EXERCISE PROMPT
Lines in the data below that contain the word "Discovery" are to be copied.

EXERCISE DATA
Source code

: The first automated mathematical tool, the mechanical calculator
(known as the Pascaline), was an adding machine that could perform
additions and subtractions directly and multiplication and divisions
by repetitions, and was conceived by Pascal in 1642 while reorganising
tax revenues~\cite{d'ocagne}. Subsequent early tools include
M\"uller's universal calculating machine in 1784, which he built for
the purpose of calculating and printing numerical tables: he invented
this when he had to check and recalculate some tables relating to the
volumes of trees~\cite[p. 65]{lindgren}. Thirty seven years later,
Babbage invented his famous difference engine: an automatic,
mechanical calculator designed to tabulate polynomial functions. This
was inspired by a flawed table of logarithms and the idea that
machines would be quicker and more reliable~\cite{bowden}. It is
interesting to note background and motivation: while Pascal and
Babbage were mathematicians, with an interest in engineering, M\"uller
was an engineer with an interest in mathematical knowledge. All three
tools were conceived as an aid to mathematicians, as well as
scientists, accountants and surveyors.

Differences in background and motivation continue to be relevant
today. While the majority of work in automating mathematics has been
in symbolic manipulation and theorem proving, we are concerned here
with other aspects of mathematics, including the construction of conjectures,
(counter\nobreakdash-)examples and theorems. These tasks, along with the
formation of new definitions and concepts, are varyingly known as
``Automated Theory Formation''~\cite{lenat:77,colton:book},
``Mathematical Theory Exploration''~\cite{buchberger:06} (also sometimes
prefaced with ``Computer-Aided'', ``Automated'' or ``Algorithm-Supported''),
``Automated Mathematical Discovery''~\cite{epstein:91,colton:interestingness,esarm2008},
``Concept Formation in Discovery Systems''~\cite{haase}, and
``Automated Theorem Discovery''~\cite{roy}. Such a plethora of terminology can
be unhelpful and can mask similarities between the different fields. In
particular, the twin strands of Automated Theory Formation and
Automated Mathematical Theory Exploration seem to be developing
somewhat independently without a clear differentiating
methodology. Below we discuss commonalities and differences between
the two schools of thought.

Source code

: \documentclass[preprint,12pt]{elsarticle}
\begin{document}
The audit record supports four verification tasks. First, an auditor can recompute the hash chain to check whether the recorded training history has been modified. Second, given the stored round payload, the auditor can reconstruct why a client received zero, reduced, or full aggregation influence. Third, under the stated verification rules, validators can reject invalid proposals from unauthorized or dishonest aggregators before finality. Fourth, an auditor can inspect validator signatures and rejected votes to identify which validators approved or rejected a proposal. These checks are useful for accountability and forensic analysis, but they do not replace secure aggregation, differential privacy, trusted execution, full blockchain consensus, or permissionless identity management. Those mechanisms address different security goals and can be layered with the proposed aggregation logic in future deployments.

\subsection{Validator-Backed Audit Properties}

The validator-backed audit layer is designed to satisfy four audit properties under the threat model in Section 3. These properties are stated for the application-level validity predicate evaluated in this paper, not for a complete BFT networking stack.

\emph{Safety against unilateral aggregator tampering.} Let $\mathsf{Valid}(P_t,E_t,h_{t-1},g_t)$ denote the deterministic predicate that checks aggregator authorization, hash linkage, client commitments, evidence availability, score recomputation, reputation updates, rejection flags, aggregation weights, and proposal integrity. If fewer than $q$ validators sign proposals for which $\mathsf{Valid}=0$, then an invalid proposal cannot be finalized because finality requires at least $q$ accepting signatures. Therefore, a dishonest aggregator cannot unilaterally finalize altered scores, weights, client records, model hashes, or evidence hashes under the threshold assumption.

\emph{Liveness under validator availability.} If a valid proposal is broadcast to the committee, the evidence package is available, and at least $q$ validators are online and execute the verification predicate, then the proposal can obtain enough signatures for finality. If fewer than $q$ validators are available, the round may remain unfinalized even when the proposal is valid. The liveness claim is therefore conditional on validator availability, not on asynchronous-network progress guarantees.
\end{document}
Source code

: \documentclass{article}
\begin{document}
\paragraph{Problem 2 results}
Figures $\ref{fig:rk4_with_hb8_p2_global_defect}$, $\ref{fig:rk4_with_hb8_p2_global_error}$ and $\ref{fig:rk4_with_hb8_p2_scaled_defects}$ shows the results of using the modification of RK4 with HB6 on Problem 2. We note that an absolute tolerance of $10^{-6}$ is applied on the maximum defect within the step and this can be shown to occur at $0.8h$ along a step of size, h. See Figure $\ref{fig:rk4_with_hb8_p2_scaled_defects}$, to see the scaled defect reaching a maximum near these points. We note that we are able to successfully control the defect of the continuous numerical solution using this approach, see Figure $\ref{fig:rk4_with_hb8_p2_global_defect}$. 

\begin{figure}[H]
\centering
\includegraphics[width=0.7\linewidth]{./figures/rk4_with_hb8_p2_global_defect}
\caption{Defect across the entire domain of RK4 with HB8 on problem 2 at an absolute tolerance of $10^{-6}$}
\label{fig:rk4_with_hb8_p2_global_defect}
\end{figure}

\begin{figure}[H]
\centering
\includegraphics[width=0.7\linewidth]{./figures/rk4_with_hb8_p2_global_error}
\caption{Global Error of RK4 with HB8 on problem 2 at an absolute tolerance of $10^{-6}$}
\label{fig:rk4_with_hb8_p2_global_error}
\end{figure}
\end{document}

SOLUTION
``Automated Mathematical Discovery''~\cite{epstein:91,colton:interestingness,esarm2008},
``Concept Formation in Discovery Systems''~\cite{haase}, and
``Automated Theorem Discovery''~\cite{roy}. Such a plethora of terminology can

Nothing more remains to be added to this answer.